Early detection of Hopf bifurcations in a prototypical fluid system via deep learning of unbinarized recurrence plots

We explore whether deep learning of unbinarized recurrence plots (RPs) can provide early warning signals for the onset of limit-cycle oscillations. We consider a prototypical fluid system exhibiting either a supercritical or a subcritical Hopf bifurcation. From hot-wire velocity measurements, we reconstruct delay-coordinate trajectories and compute unbinarized RPs whose entries are the pairwise distances between reconstructed state vectors. Rather than operating directly on the raw time series, we use these RPs to train a convolutional neural network (ResNet-18) to regress a capped, normalized proximity-to-onset label, yielding a continuous estimate of the proximity to the Hopf point.
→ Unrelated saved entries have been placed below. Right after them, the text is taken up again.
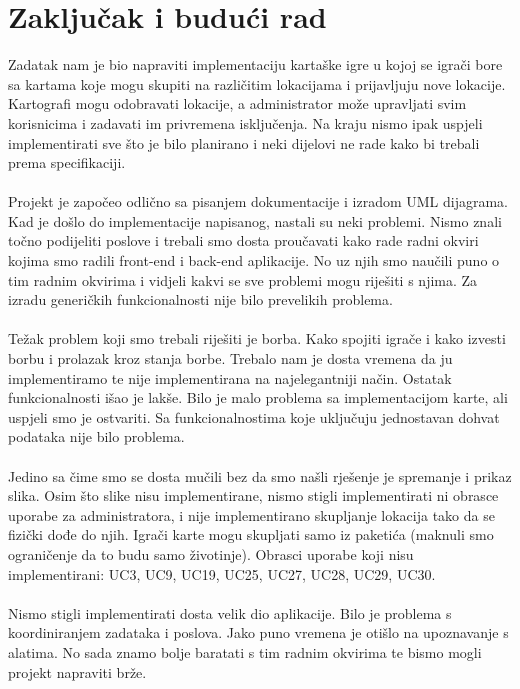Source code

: \chapter{Zaključak i budući rad}

		Zadatak nam je bio napraviti implementaciju kartaške igre u kojoj se igrači bore sa kartama koje mogu skupiti na različitim lokacijama i prijavljuju nove lokacije. Kartografi mogu odobravati lokacije, a administrator može upravljati svim korisnicima i zadavati im privremena isključenja. Na kraju nismo ipak uspjeli implementirati sve što je bilo planirano i neki dijelovi ne rade kako bi trebali prema specifikaciji.
		\\ \\
		Projekt je započeo odlično sa pisanjem dokumentacije i izradom UML dijagrama. Kad je došlo do implementacije napisanog, nastali su neki problemi. Nismo znali točno podijeliti poslove i trebali smo dosta proučavati kako rade radni okviri kojima smo radili front-end i back-end aplikacije. No uz njih smo naučili puno o tim radnim okvirima i vidjeli kakvi se sve problemi mogu riješiti s njima. Za izradu generičkih funkcionalnosti nije bilo prevelikih problema.
		\\ \\
		Težak problem koji smo trebali riješiti je borba. Kako spojiti igrače i kako izvesti borbu i prolazak kroz stanja borbe. Trebalo nam je dosta vremena da ju implementiramo te nije implementirana na najelegantniji način. Ostatak funkcionalnosti išao je lakše. Bilo je malo problema sa implementacijom karte, ali uspjeli smo je ostvariti. Sa funkcionalnostima koje uključuju jednostavan dohvat podataka nije bilo problema.
		\\ \\
		Jedino sa čime smo se dosta mučili bez da smo našli rješenje je spremanje i prikaz slika. Osim što slike nisu implementirane, nismo stigli implementirati ni obrasce uporabe za administratora, i nije implementirano skupljanje lokacija tako da se fizički dođe do njih. Igrači karte mogu skupljati samo iz paketića (maknuli smo ograničenje da to budu samo životinje). Obrasci uporabe koji nisu implementirani: UC3, UC9, UC19, UC25, UC27, UC28, UC29, UC30.
		\\ \\
		Nismo stigli implementirati dosta velik dio aplikacije. Bilo je problema s koordiniranjem zadataka i poslova. Jako puno vremena je otišlo na upoznavanje s alatima. No sada znamo bolje baratati s tim radnim okvirima te bismo mogli projekt napraviti brže.

		 \eject
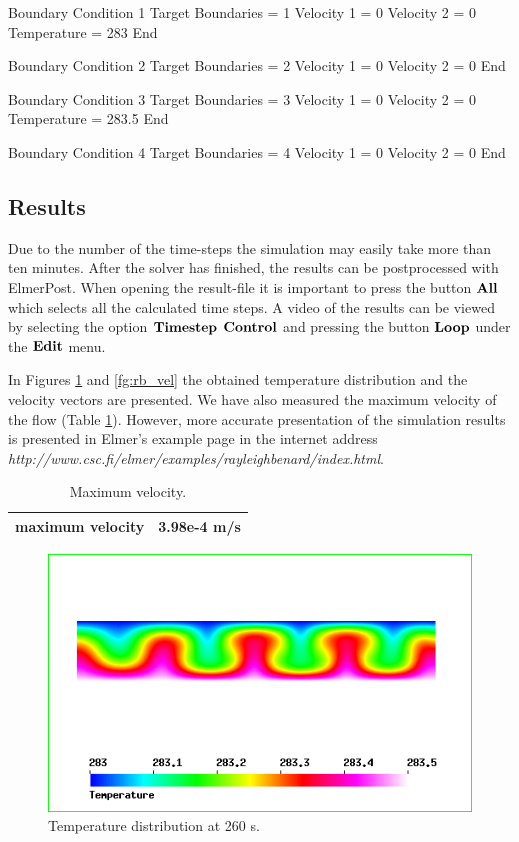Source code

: \begin{flushleft}
\ttbegin
Boundary Condition 1
  Target Boundaries = 1
  Velocity 1 = 0
  Velocity 2 = 0
  Temperature = 283
End

Boundary Condition 2
  Target Boundaries = 2
  Velocity 1 = 0
  Velocity 2 = 0
End

Boundary Condition 3
  Target Boundaries = 3
  Velocity 1 = 0
  Velocity 2 = 0
  Temperature = 283.5
End

Boundary Condition 4
  Target Boundaries = 4
  Velocity 1 = 0
  Velocity 2 = 0
End
\ttend


\subsection*{Results}

Due to the number of the time-steps the simulation may easily take more than ten minutes.
After the solver has finished, the results can be postprocessed with ElmerPost.
When opening the result-file it is important to press the button $\bf{All}$ which selects all the calculated time steps.
A video of the results can be viewed by selecting the option $\bf{Timestep}$ 
$\bf{Control}$ and pressing the button $\bf{Loop}$ under the $\bf{Edit}$ menu.


In Figures \ref{fg:rb_temp} and \ref{fg:rb_vel} the obtained temperature distribution and the velocity vectors are presented. We have also measured the maximum velocity of the flow (Table \ref{tb:maxvel}).
However, more accurate presentation of the simulation results is presented in Elmer's example page in the internet address
\emph{http://www.csc.fi/elmer/examples/rayleighbenard/index.html}.
\end{flushleft}

\begin{table}[h]
\caption{Maximum velocity.}
\label{tb:maxvel}
\begin{center}
\begin{tabular}{ll} \hline
maximum velocity  & 3.98e-4 m/s \\ \hline
\end{tabular}
\end{center}
\end{table}

\begin{figure}[h]
\centering
\includegraphics[width=150 mm, height=50 mm]{rb_temp}
\caption{Temperature distribution at 260 s.}\label{fg:rb_temp}
\end{figure} 

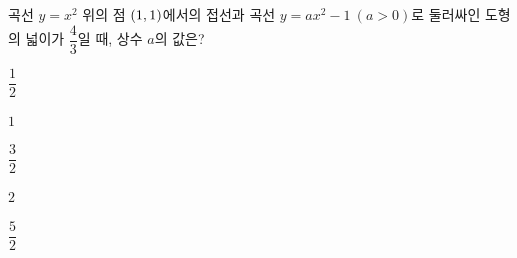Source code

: 곡선 $y=x^2$ 위의 점 $(1{,}\mkern3mu\mathopen{}1)$에서의 접선과 곡선 $y=ax^2-1\ (a>0)$로 둘러싸인 도형의 넓이가 $\dfrac{4}{3}$일 때, 상수 $a$의 값은?
\begin{choices32}{\rule[-3ex]{0pt}{8ex}$\dfrac{1}{2}$}{\rule[-3ex]{0pt}{8ex}$1$}{\rule[-3ex]{0pt}{8ex}$\dfrac{3}{2}$}{\rule[-3ex]{0pt}{8ex}$2$}{\rule[-3ex]{0pt}{8ex}$\dfrac{5}{2}$}\end{choices32}
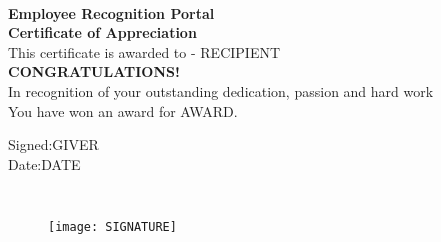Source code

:\documentclass[11pt,letterpaper]{article}
\begin{document}
    
    \begin{title} \\
    \begin{center}
    \textbf{{\normalsize \color{orange} Employee Recognition Portal}}\\
    \vspace{2em}
    \textbf{{\Large Certificate of Appreciation}}\\
    \vspace{2em}
    This certificate is awarded to - RECIPIENT\\
    \vspace{2em}
    \textbf{{\normalsize \color{red} CONGRATULATIONS!}}\\
    \color{black}In recognition of your outstanding dedication, passion and hard work\\
    You have won an award for \color{blue} AWARD.\\
    
    
    
    
    \end{center}
    \vspace{10em}
    \begin{flushright}
      Signed:GIVER\\
      Date:DATE
    \end{flushright}
    \texttt{\noindent
    \hspace{25ex}}
    \end{title}
    \begin{figure}[h!]
        \begin{flushright}
            \texttt{[image: SIGNATURE]}
        \end{flushright}
    \end{figure}
\end{document}
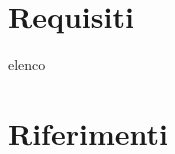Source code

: \documentclass[a4paper, 12pt]{article}
\begin{document}


\section{Requisiti}
elenco

\section{Riferimenti}
\end{document}
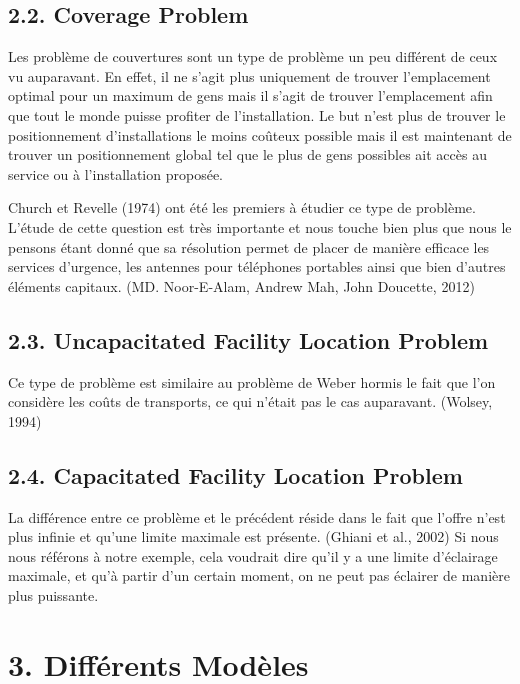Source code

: \section*{2.2. Coverage Problem}

\bigskip

Les problème de couvertures sont un type de problème un peu différent de ceux vu auparavant. En effet, il ne s'agit plus uniquement de trouver l'emplacement optimal pour un maximum de gens mais il s'agit de trouver l'emplacement afin que tout le monde puisse profiter de l'installation. Le but n'est plus de trouver le positionnement d'installations le moins coûteux possible mais il est maintenant de trouver un positionnement global tel que le plus de gens possibles ait accès au service ou à l'installation proposée.

\bigskip

Church et Revelle (1974) ont été les premiers à étudier ce type de problème. L'étude de cette question est très importante et nous touche bien plus que nous le pensons étant donné que sa résolution permet de placer de manière efficace les services d'urgence, les antennes pour téléphones portables ainsi que bien d'autres éléments capitaux. (MD. Noor-E-Alam, Andrew Mah, John Doucette, 2012)

\section*{2.3. Uncapacitated Facility Location Problem}

\bigskip

Ce type de problème est similaire au problème de Weber hormis le fait que l'on considère les coûts de transports, ce qui n'était pas le cas auparavant. (Wolsey, 1994) 

\section*{2.4. Capacitated Facility Location Problem}

\bigskip

La différence entre ce problème et le précédent réside dans le fait que l'offre n'est plus infinie et qu'une limite maximale est présente. (Ghiani et al., 2002) Si nous nous référons à notre exemple, cela voudrait dire qu'il y a une limite d'éclairage maximale, et qu'à partir d'un certain moment, on ne peut pas éclairer de manière plus puissante.

\clearpage

\chapter*{3. Différents Modèles}

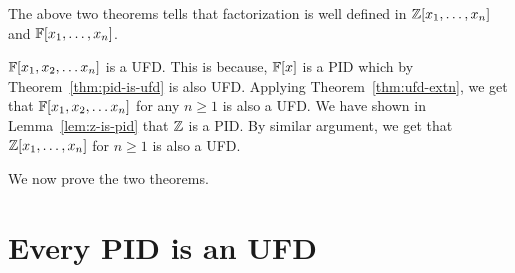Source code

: The above two theorems tells that factorization is well defined in
${\mathbb{Z}}[x_1,\ldots,x_n]$ and ${\mathbb{F}}[x_1,\ldots,x_n]$.
\begin{corollary}
	${\mathbb{F}[x_1,x_2, \ldots x_n]}$ is a UFD. This is because, ${\mathbb{F}}[x]$ is a PID which by
		Theorem~\ref{thm:pid-is-ufd} is also UFD. Applying
		Theorem~\ref{thm:ufd-extn}, we get that ${\mathbb{F}[x_1,x_2, \ldots x_n]}$ for any $n
		\ge 1$ is also a UFD. We have shown in 
		Lemma~\ref{lem:z-is-pid} that ${\mathbb{Z}}$ is a PID. By similar
		argument, we get that ${\mathbb{Z}}[x_1,\ldots,x_n]$ for $n \ge
		1$ is also a UFD.
\end{corollary}

We now prove the two theorems.
\section{Every PID is an UFD}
Compared with established precursors-including the variance, lag-1 autocorrelation, dominant spectral-peak drift, and generalized Hurst exponent-the proposed framework provides a smoother and more reliable warning signal across different operating conditions, including previously unseen ones, without requiring ad hoc instability thresholds. Saliency analysis indicates that the network relies primarily on the evolving boundaries between regions of high and low recurrence, linking predictive performance to changes in the reconstructed phase-space geometry. These results demonstrate the potential of this model-free generalizable framework for the early detection of Hopf bifurcations in fluid flows and other dynamical systems.